Josef Sudek

(CZECHOSLOVAKIAN, 1896 – 1976)

Known as the “Poet of Prague” Sudek studied photography at the School of Graphic Art in Prague with Professor Karel Novak (1922-23). A lifelong passion for music also influenced his life and work. While Sudek is sometimes regarded as a modernist, this is true of only a couple of years in the 1930s, during which he undertook commercial photography. Primarily, his personal photography is neo-romantic. His early work included many series of light falling in the interior of St. Vitus cathederal. During and after World War II Sudek created haunting night-scapes and panoramas of Prague, photographed the wooded landscape of Bohemia, and the window-glass that led to his garden (the famous The Window of My Atelier series). He went on to photograph the crowded interior of his studio (the Labyrinths series). His first Western show was at George Eastman House in 1974 and he published 16 books during his life.
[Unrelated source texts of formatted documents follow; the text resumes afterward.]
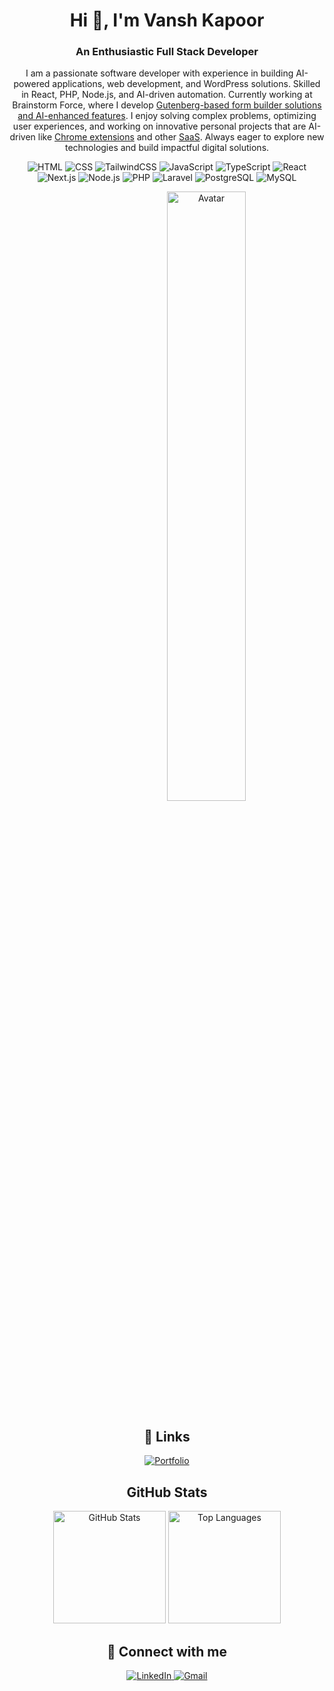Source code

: <!DOCTYPE html>
<html lang="en">
<body>

  <h1 align="center">Hi 👋, I'm Vansh Kapoor</h1>
  <h3 align="center">An Enthusiastic Full Stack Developer</h3>

  <p align="center">
    I am a passionate software developer with experience in building AI-powered applications, web development, and WordPress solutions. 
    Skilled in React, PHP, Node.js, and AI-driven automation. Currently working at Brainstorm Force, where I develop 
    <a href="https://wordpress.org/plugins/sureforms/">Gutenberg-based form builder solutions and AI-enhanced features</a>. 
    I enjoy solving complex problems, optimizing user experiences, and working on innovative personal projects that are AI-driven like 
    <a href="https://chromewebstore.google.com/detail/use-chat-gpt-on-any-websi/obfekodipjodhijlofdpmalbihfaaimn">Chrome extensions</a> 
    and other <a href="https://nofakemails.me">SaaS</a>. Always eager to explore new technologies and build impactful digital solutions.
  </p>

  <p align="center">
    <img src="https://img.shields.io/badge/HTML-DD4A24" alt="HTML"/>
    <img src="https://img.shields.io/badge/CSS-2763EA" alt="CSS"/>
    <img src="https://img.shields.io/badge/Tailwindcss-00BBFF" alt="TailwindCSS"/>
    <img src="https://img.shields.io/badge/Javascript-EFCD46" alt="JavaScript"/>
    <img src="https://img.shields.io/badge/TypeScript-3077C6" alt="TypeScript"/>
    <img src="https://img.shields.io/badge/React-119FCA" alt="React"/>
    <img src="https://img.shields.io/badge/Next.js-000000" alt="Next.js"/>
    <img src="https://img.shields.io/badge/Node.js-2C2C2C" alt="Node.js"/>
    <img src="https://img.shields.io/badge/PHP-7377AD" alt="PHP"/>
    <img src="https://img.shields.io/badge/Laravel-EF3E2F" alt="Laravel"/>
    <img src="https://img.shields.io/badge/PostgreSQL-6597C10" alt="PostgreSQL"/>
    <img src="https://img.shields.io/badge/MySQL-DC8903" alt="MySQL"/>
  </p>

  <div align="center">
    <p>
      <img style="margin-left:25%;" width="50%" align="center" src="https://sagarmude.netlify.app/static/media/avatar.711110cc.svg" alt="Avatar"/>
    </p>
  </div>

  <div align="center">
    <h2>🔗 Links</h2>
    <a href="https://vanshk141999.github.io">
      <img src="https://img.shields.io/badge/portfolio-4AACF3?style=for-the-badge&logo=ko-fi&logoColor=white" alt="Portfolio"/>
    </a>

  <h2>GitHub Stats</h2>
  <div align="center">
    <img height="180em" src="https://github-readme-stats-git-master-vanshs-projects.vercel.app/api?username=vanshk141999&show_icons=true&include_all_commits=true&count_private=true&show=prs_merged,prs_merged_percentage&hide=stars" alt="GitHub Stats"/>
    <img height="180em" src="https://github-readme-stats-git-master-vanshs-projects.vercel.app/api/top-langs/?username=vanshk141999&layout=compact&langs_count=6" alt="Top Languages"/>
  </div>

  <h2>🔗 Connect with me</h2>
  <span>
    <a href="https://www.linkedin.com/in/vansh-kapoor-vk/">
      <img src="https://img.shields.io/badge/LinkedIn-0077B5?style=for-the-badge&logo=linkedin&logoColor=white" alt="LinkedIn"/>
    </a>
    <a href="mailto:kvansh297@gmail.com">
      <img src="https://img.shields.io/badge/Gmail-D14836?style=for-the-badge&logo=gmail&logoColor=white" alt="Gmail"/>
    </a>
  </span>
  </div>

</body>
</html>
He was awarded the Order of Work by the Czech government in 1966 and received the title Artist of Merit in 1961, the first photographer so honored by the Czech government.

Everything around us, dead or alive, in the eyes of a crazy photographer mysteriously takes on many variations, so that a seemingly dead object comes to life through light or by its surroundings....to capture some of this - I suppose that’s lyricism.